• _SOURCE RECORDS_:
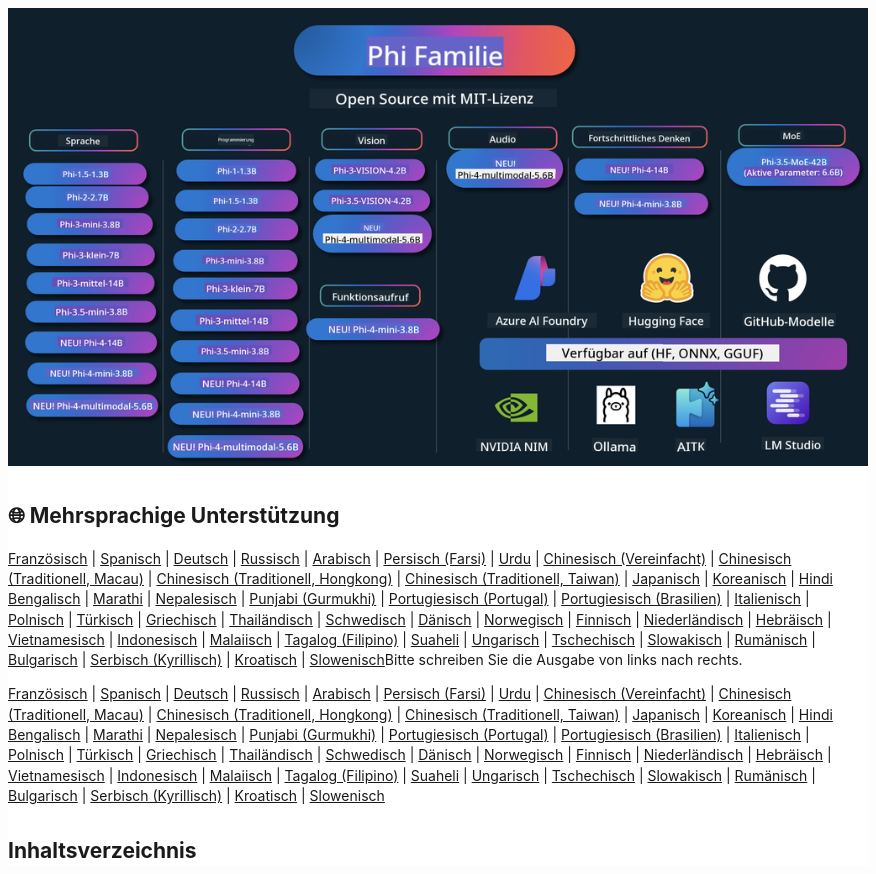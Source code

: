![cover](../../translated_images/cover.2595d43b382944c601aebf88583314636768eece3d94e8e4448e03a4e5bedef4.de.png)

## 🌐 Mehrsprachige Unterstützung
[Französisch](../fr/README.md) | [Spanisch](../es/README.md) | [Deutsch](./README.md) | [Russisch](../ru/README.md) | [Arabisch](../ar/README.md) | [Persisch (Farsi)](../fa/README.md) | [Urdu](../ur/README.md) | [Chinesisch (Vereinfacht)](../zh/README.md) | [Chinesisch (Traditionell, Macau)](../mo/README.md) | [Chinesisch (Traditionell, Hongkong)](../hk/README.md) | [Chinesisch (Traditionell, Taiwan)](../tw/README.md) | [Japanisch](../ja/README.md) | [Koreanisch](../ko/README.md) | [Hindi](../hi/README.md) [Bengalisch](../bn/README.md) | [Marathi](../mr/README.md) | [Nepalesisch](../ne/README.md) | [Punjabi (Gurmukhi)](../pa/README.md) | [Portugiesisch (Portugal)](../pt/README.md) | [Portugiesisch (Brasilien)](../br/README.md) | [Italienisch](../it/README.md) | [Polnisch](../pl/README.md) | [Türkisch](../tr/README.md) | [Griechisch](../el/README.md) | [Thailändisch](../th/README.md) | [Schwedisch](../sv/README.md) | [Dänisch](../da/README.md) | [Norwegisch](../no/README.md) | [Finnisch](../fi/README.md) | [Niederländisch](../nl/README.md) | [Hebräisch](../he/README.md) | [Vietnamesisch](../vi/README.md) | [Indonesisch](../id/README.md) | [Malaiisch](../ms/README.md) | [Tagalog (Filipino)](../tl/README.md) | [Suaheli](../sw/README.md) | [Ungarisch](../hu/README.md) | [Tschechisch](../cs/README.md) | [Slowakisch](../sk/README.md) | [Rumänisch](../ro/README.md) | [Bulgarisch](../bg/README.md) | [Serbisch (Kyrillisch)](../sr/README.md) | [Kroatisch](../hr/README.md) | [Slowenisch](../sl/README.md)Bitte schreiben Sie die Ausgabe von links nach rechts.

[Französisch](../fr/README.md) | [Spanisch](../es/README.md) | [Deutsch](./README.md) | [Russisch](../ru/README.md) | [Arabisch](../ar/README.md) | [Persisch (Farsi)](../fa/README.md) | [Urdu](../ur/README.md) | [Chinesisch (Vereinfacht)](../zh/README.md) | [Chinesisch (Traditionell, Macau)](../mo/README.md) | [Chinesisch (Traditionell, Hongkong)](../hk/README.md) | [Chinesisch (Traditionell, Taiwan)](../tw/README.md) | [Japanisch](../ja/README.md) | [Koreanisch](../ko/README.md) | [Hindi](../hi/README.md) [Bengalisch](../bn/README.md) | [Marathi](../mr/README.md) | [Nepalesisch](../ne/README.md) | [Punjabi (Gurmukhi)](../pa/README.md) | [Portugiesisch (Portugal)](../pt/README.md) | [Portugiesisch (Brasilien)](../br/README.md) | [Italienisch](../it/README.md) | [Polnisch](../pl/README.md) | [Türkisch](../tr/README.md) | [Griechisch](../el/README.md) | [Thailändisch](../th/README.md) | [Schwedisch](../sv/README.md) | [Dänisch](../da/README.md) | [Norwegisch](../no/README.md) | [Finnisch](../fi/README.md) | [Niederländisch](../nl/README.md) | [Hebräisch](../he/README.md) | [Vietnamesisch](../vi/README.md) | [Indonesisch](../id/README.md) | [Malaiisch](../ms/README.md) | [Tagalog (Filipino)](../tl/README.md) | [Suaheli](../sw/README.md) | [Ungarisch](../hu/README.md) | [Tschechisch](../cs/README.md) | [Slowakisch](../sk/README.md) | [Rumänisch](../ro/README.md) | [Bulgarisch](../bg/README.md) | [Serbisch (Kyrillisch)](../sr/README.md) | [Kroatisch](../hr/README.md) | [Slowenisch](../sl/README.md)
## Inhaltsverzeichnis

• _EXERCISE BRIEF_: Copy the entries above exactly, but only from the line holding "## 🌐 Mehrsprachige Unterstützung" through the line holding "links nach rechts.", both included.

• _TASK OUTPUT_:
## 🌐 Mehrsprachige Unterstützung
[Französisch](../fr/README.md) | [Spanisch](../es/README.md) | [Deutsch](./README.md) | [Russisch](../ru/README.md) | [Arabisch](../ar/README.md) | [Persisch (Farsi)](../fa/README.md) | [Urdu](../ur/README.md) | [Chinesisch (Vereinfacht)](../zh/README.md) | [Chinesisch (Traditionell, Macau)](../mo/README.md) | [Chinesisch (Traditionell, Hongkong)](../hk/README.md) | [Chinesisch (Traditionell, Taiwan)](../tw/README.md) | [Japanisch](../ja/README.md) | [Koreanisch](../ko/README.md) | [Hindi](../hi/README.md) [Bengalisch](../bn/README.md) | [Marathi](../mr/README.md) | [Nepalesisch](../ne/README.md) | [Punjabi (Gurmukhi)](../pa/README.md) | [Portugiesisch (Portugal)](../pt/README.md) | [Portugiesisch (Brasilien)](../br/README.md) | [Italienisch](../it/README.md) | [Polnisch](../pl/README.md) | [Türkisch](../tr/README.md) | [Griechisch](../el/README.md) | [Thailändisch](../th/README.md) | [Schwedisch](../sv/README.md) | [Dänisch](../da/README.md) | [Norwegisch](../no/README.md) | [Finnisch](../fi/README.md) | [Niederländisch](../nl/README.md) | [Hebräisch](../he/README.md) | [Vietnamesisch](../vi/README.md) | [Indonesisch](../id/README.md) | [Malaiisch](../ms/README.md) | [Tagalog (Filipino)](../tl/README.md) | [Suaheli](../sw/README.md) | [Ungarisch](../hu/README.md) | [Tschechisch](../cs/README.md) | [Slowakisch](../sk/README.md) | [Rumänisch](../ro/README.md) | [Bulgarisch](../bg/README.md) | [Serbisch (Kyrillisch)](../sr/README.md) | [Kroatisch](../hr/README.md) | [Slowenisch](../sl/README.md)Bitte schreiben Sie die Ausgabe von links nach rechts.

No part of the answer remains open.